What to produce - Set down the whole listing below exactly, without pictures.

=====

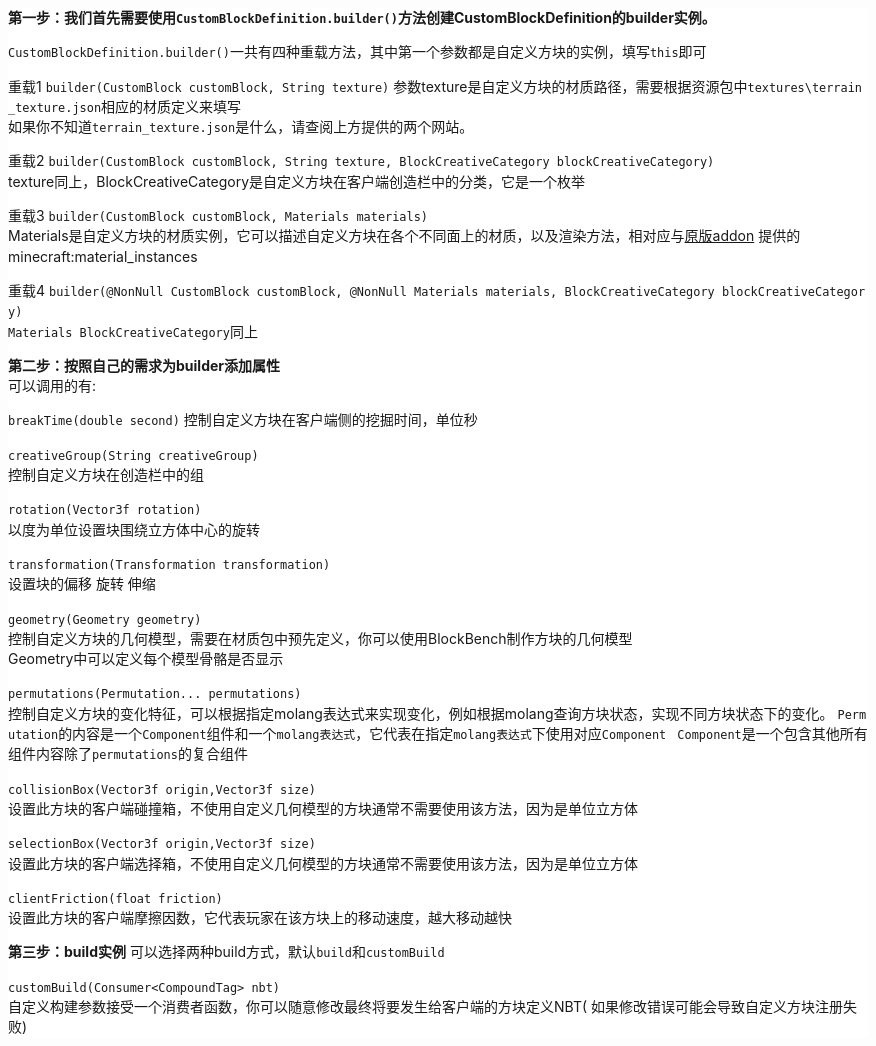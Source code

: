 **第一步：我们首先需要使用`CustomBlockDefinition.builder()`方法创建CustomBlockDefinition的builder实例。**

`CustomBlockDefinition.builder()`一共有四种重载方法，其中第一个参数都是自定义方块的实例，填写`this`即可

重载1 `builder(CustomBlock customBlock, String texture)`
参数texture是自定义方块的材质路径，需要根据资源包中`textures\terrain_texture.json`相应的材质定义来填写  
如果你不知道`terrain_texture.json`是什么，请查阅上方提供的两个网站。

重载2 `builder(CustomBlock customBlock, String texture, BlockCreativeCategory blockCreativeCategory)`  
texture同上，BlockCreativeCategory是自定义方块在客户端创造栏中的分类，它是一个枚举

重载3 `builder(CustomBlock customBlock, Materials materials)`  
Materials是自定义方块的材质实例，它可以描述自定义方块在各个不同面上的材质，以及渲染方法，相对应与[原版addon](https://learn.microsoft.com/en-us/minecraft/creator/reference/content/blockreference/examples/blockcomponents/minecraftblock_material_instances)
提供的minecraft:material_instances

重载4 `builder(@NonNull CustomBlock customBlock, @NonNull Materials materials, BlockCreativeCategory blockCreativeCategory)`  
`Materials BlockCreativeCategory`同上

**第二步：按照自己的需求为builder添加属性**  
可以调用的有:

`breakTime(double second)`
控制自定义方块在客户端侧的挖掘时间，单位秒

`creativeGroup(String creativeGroup)`  
控制自定义方块在创造栏中的组

`rotation(Vector3f rotation)`  
以度为单位设置块围绕立方体中心的旋转

`transformation(Transformation transformation)`  
设置块的偏移 旋转 伸缩

`geometry(Geometry geometry)`  
控制自定义方块的几何模型，需要在材质包中预先定义，你可以使用BlockBench制作方块的几何模型  
Geometry中可以定义每个模型骨骼是否显示

`permutations(Permutation... permutations)`  
控制自定义方块的变化特征，可以根据指定molang表达式来实现变化，例如根据molang查询方块状态，实现不同方块状态下的变化。
`Permutation`的内容是一个`Component`组件和一个`molang表达式`，它代表在指定`molang表达式`下使用对应`Component `
`Component`是一个包含其他所有组件内容除了`permutations`的复合组件

`collisionBox(Vector3f origin,Vector3f size)`  
设置此方块的客户端碰撞箱，不使用自定义几何模型的方块通常不需要使用该方法，因为是单位立方体

`selectionBox(Vector3f origin,Vector3f size)`  
设置此方块的客户端选择箱，不使用自定义几何模型的方块通常不需要使用该方法，因为是单位立方体

`clientFriction(float friction)`  
设置此方块的客户端摩擦因数，它代表玩家在该方块上的移动速度，越大移动越快

**第三步：build实例**
可以选择两种build方式，默认`build`和`customBuild`

`customBuild(Consumer<CompoundTag> nbt)`  
自定义构建参数接受一个消费者函数，你可以随意修改最终将要发生给客户端的方块定义NBT(
如果修改错误可能会导致自定义方块注册失败)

=====

Response to the exercise -
Source code

: **第一步：我们首先需要使用`CustomBlockDefinition.builder()`方法创建CustomBlockDefinition的builder实例。**

`CustomBlockDefinition.builder()`一共有四种重载方法，其中第一个参数都是自定义方块的实例，填写`this`即可

重载1 `builder(CustomBlock customBlock, String texture)`
参数texture是自定义方块的材质路径，需要根据资源包中`textures\terrain_texture.json`相应的材质定义来填写  
如果你不知道`terrain_texture.json`是什么，请查阅上方提供的两个网站。

重载2 `builder(CustomBlock customBlock, String texture, BlockCreativeCategory blockCreativeCategory)`  
texture同上，BlockCreativeCategory是自定义方块在客户端创造栏中的分类，它是一个枚举

重载3 `builder(CustomBlock customBlock, Materials materials)`  
Materials是自定义方块的材质实例，它可以描述自定义方块在各个不同面上的材质，以及渲染方法，相对应与[原版addon](https://learn.microsoft.com/en-us/minecraft/creator/reference/content/blockreference/examples/blockcomponents/minecraftblock_material_instances)
提供的minecraft:material_instances

重载4 `builder(@NonNull CustomBlock customBlock, @NonNull Materials materials, BlockCreativeCategory blockCreativeCategory)`  
`Materials BlockCreativeCategory`同上

**第二步：按照自己的需求为builder添加属性**  
可以调用的有:

`breakTime(double second)`
控制自定义方块在客户端侧的挖掘时间，单位秒

`creativeGroup(String creativeGroup)`  
控制自定义方块在创造栏中的组

`rotation(Vector3f rotation)`  
以度为单位设置块围绕立方体中心的旋转

`transformation(Transformation transformation)`  
设置块的偏移 旋转 伸缩

`geometry(Geometry geometry)`  
控制自定义方块的几何模型，需要在材质包中预先定义，你可以使用BlockBench制作方块的几何模型  
Geometry中可以定义每个模型骨骼是否显示

`permutations(Permutation... permutations)`  
控制自定义方块的变化特征，可以根据指定molang表达式来实现变化，例如根据molang查询方块状态，实现不同方块状态下的变化。
`Permutation`的内容是一个`Component`组件和一个`molang表达式`，它代表在指定`molang表达式`下使用对应`Component `
`Component`是一个包含其他所有组件内容除了`permutations`的复合组件

`collisionBox(Vector3f origin,Vector3f size)`  
设置此方块的客户端碰撞箱，不使用自定义几何模型的方块通常不需要使用该方法，因为是单位立方体

`selectionBox(Vector3f origin,Vector3f size)`  
设置此方块的客户端选择箱，不使用自定义几何模型的方块通常不需要使用该方法，因为是单位立方体

`clientFriction(float friction)`  
设置此方块的客户端摩擦因数，它代表玩家在该方块上的移动速度，越大移动越快

**第三步：build实例**
可以选择两种build方式，默认`build`和`customBuild`

`customBuild(Consumer<CompoundTag> nbt)`  
自定义构建参数接受一个消费者函数，你可以随意修改最终将要发生给客户端的方块定义NBT(
如果修改错误可能会导致自定义方块注册失败)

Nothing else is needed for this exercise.